# Problem
Working from the records below, repeat exactly the lines starting at the line that contains "on Medium 🌟" and ending at the line that contains "and stable currencies.", inclusive.

# Information given
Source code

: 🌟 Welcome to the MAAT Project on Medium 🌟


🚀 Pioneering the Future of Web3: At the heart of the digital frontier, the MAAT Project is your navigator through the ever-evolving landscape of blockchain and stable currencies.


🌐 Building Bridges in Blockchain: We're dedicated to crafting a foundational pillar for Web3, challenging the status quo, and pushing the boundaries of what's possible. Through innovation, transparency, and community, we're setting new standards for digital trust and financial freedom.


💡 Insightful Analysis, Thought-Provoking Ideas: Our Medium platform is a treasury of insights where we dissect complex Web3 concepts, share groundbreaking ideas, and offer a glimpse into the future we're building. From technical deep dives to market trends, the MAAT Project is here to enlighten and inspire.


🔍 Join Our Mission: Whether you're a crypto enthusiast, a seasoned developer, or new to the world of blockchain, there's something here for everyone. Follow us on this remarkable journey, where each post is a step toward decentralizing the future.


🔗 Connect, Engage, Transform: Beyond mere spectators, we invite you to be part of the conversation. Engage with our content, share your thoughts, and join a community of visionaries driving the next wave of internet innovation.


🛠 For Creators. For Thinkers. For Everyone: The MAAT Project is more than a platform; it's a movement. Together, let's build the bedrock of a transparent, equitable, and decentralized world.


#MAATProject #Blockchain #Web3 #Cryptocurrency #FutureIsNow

# Result for this exercise
: 🌟 Welcome to the MAAT Project on Medium 🌟


🚀 Pioneering the Future of Web3: At the heart of the digital frontier, the MAAT Project is your navigator through the ever-evolving landscape of blockchain and stable currencies.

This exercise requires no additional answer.